长征历史上,没有哪个行军之处像贵州这样充满争论。去不去湘西要争,打正规战还是运动战要争,进攻还是保存实力要争。
这支过湘江后士气大减的队伍开始直面失败与问题。以通道转兵为开始,黎平会议、猴场会议、遵义会议、苟坝会议等一系列会议在战争的缝隙中召开,一支逐渐成熟的队伍最终以4次渡过赤水的战略战术,成功突围。
实际上,军事上的胜利远不足以解释红军在贵州的收获与蜕变。这支被共产国际包办了21年的队伍,以实事求是为根本,开始了决定自己领导人与路线的自主革命之路,成为自己的主宰。
从实际出发的转变
1934年12月5日,接连几日的阴沉天气开始晴朗起来,但笼罩在此时进入壮、苗少数民族山区的中央纵队红军身上的阴影仍未散去。几天前,过了江的他们站在湘江西岸,面对满江漂浮的战友遗体失声痛哭。

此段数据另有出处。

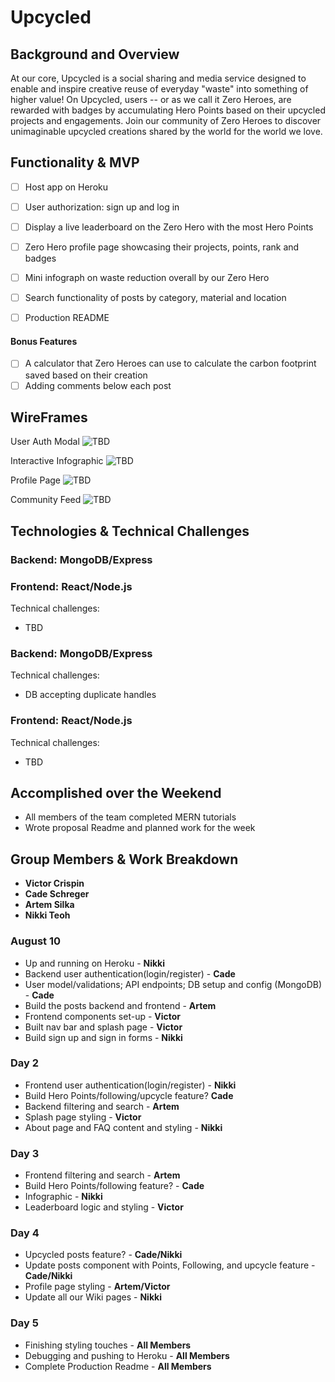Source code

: # Upcycled

## Background and Overview

At our core, Upcycled is a social sharing and media service designed to enable and inspire creative reuse of everyday "waste" into something of higher value! On Upcycled, users -- or as we call it Zero Heroes, are rewarded with badges by accumulating Hero Points based on their upcycled projects and engagements. Join our community of Zero Heroes to discover unimaginable upcycled creations shared by the world for the world we love.

## Functionality & MVP

   - [ ] Host app on Heroku
   - [ ] User authorization: sign up and log in
   - [ ] Display a live leaderboard on the Zero Hero with the most Hero Points
   - [ ] Zero Hero profile page showcasing their projects, points, rank and badges
   - [ ] Mini infograph on waste reduction overall by our Zero Hero
   - [ ] Search functionality of posts by category, material and location
   - [ ] Production README


#### Bonus Features
   - [ ] A calculator that Zero Heroes can use to calculate the carbon footprint saved based on their creation
   - [ ] Adding comments below each post

## WireFrames
User Auth Modal
![TBD](TBD)

Interactive Infographic
![TBD](TBD)

Profile Page
![TBD](TBD)

Community Feed
![TBD](TBD)

## Technologies & Technical Challenges

  ### Backend: MongoDB/Express
  ### Frontend: React/Node.js

Technical challenges: 
  - TBD


### Backend: MongoDB/Express 

Technical challenges: 
  - DB accepting duplicate handles
  

### Frontend: React/Node.js 

Technical challenges: 
  - TBD


## Accomplished over the Weekend

  - All members of the team completed MERN tutorials
  - Wrote proposal Readme and planned work for the week

## Group Members & Work Breakdown

  - **Victor Crispin**<br>
  - **Cade Schreger**<br>
  - **Artem Silka**<br>
  - **Nikki Teoh**

### August 10
  - Up and running on Heroku - **Nikki**
  - Backend user authentication(login/register) -  **Cade**
  - User model/validations; API endpoints; DB setup and config (MongoDB) -  **Cade**
  - Build the posts backend and frontend - **Artem**
  - Frontend components set-up - **Victor**
  - Built nav bar and splash page - **Victor**
  - Build sign up and sign in forms - **Nikki** 
  
### Day 2
  - Frontend user authentication(login/register) - **Nikki**
  - Build Hero Points/following/upcycle feature?  **Cade**
  - Backend filtering and search - **Artem**
  - Splash page styling - **Victor**
  - About page and FAQ content and styling - **Nikki**
  
### Day 3
  - Frontend filtering and search - **Artem**
  - Build Hero Points/following feature? -  **Cade**
  - Infographic - **Nikki**
  - Leaderboard logic and styling - **Victor**

### Day 4
  - Upcycled posts feature? - **Cade/Nikki**
  - Update posts component with Points, Following, and upcycle feature - **Cade/Nikki**
  - Profile page styling - **Artem/Victor**
  - Update all our Wiki pages - **Nikki**
  
### Day 5
  - Finishing styling touches - **All Members**
  - Debugging and pushing to Heroku - **All Members**
  - Complete Production Readme - **All Members**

悲伤、不满、愤怒的气氛在蔓延。史料记载,当时拄着拐杖在山路行走的周恩来望着身后不断走过的满是血迹和伤痕的战士们,又扭头看了看紧跟在自己身后不远处的李德,当俩人四目相对后,周恩来赶紧收回眼光。博古也曾望着黏稠殷红的江水,掏出一把勃朗宁手枪朝自己比划。
红军的未来将往何处去?因为李德“堡垒对堡垒”的战略主张,丁毛山战斗在一周内使红三团9个连伤亡13名连级干部。他的“短促突击”在古龙岗战斗中反而让敌人有了回旋余地。
是继续打城市战、阵地战还是改换策略?历史的回答最后落在了遵义,一个持续了3天的会。
后来有太多的文字形容这场会。刘伯承曾在《回忆长征》中说,遵义会议的精神传达到部队中,全军振奋,好像拨开重雾,看见了阳光,一切疑虑不满的情绪一扫而光。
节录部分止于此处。